Lower end gear looks likely to bear the brunt of the hike
RAMnarök, the ongoing memory shortage which keeps fuelling price hikes and has had us watching whether Steam Decks are out of stock like hawks, continues to cause headaches. MSI are reportedly planning to hike up the prices of their hardware by 15 to 30% as a result of the shortages.
This is according to a report from Taiwanese publication United Daily News (spotted by Tom's Hardware), which cites MSI general manager Huang Jinqing as having told investors that the company are facing the most challenging year since their founding. Jinqing reportedly predicts a 10-20% contraction of the PC market as a whole in 2026, as a result of the supply squeeze.
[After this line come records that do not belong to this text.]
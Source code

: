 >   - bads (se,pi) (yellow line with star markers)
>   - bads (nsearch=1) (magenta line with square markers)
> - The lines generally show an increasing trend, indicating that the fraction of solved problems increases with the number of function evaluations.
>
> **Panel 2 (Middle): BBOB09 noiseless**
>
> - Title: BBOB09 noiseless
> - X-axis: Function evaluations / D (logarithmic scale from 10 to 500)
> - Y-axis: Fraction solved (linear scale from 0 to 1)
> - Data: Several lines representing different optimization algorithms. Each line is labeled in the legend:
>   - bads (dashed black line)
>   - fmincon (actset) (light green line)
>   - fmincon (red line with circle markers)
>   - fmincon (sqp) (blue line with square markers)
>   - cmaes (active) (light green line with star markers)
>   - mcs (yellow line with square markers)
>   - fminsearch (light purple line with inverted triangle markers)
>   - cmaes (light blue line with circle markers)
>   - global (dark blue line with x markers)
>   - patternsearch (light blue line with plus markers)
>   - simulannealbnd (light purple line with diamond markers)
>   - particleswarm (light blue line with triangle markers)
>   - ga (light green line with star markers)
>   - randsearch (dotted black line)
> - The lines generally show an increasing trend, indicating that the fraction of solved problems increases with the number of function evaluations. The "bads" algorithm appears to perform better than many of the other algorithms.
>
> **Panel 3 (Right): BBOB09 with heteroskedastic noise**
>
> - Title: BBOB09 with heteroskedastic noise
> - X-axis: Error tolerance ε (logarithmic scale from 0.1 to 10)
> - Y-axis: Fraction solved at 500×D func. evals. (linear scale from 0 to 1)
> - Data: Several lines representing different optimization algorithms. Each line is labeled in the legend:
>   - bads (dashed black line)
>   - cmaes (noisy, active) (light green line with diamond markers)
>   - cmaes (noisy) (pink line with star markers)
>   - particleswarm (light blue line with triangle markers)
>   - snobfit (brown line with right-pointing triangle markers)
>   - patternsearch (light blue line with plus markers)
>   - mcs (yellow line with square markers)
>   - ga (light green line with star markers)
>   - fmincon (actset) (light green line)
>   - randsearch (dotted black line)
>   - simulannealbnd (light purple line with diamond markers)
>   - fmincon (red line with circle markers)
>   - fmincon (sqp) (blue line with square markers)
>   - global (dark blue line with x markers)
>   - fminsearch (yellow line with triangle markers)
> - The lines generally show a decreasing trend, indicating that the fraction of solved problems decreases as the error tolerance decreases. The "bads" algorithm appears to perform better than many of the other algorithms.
As a result, MSI have planned these price hikes, which look set to hit the lower end of the company's hardware range hardest. MSI are reportedly planning to move focus away from this more budget friendly gear as part of their efforts to weather the RAMnarök storm, instead pushing attention to higher end hardware in the hopes of selling fewer units at a higher average price.
With lower end gear closer in price to the swankier stuff, the company look to be anticipating that folks who'd usually opt for the former will say screw it and go for a more expensive iteration or something from the very top end. The upgrading of DDR5 motherboards to also support DDR4 is another move MSI are reportedly planning in their bid to keep the cash flowing.
Finally, because irony is dead, MSI are also hoping increased investment in their own AI server business will help them stay in the green amid the rough times caused by the memory crisis - which, lest we forget, has been caused by vast swaths of memory being hoovered up for use in AI data centres.
Something to think about while you wait to see what MSI gear's prices look like once the company's enacted these reported hikes.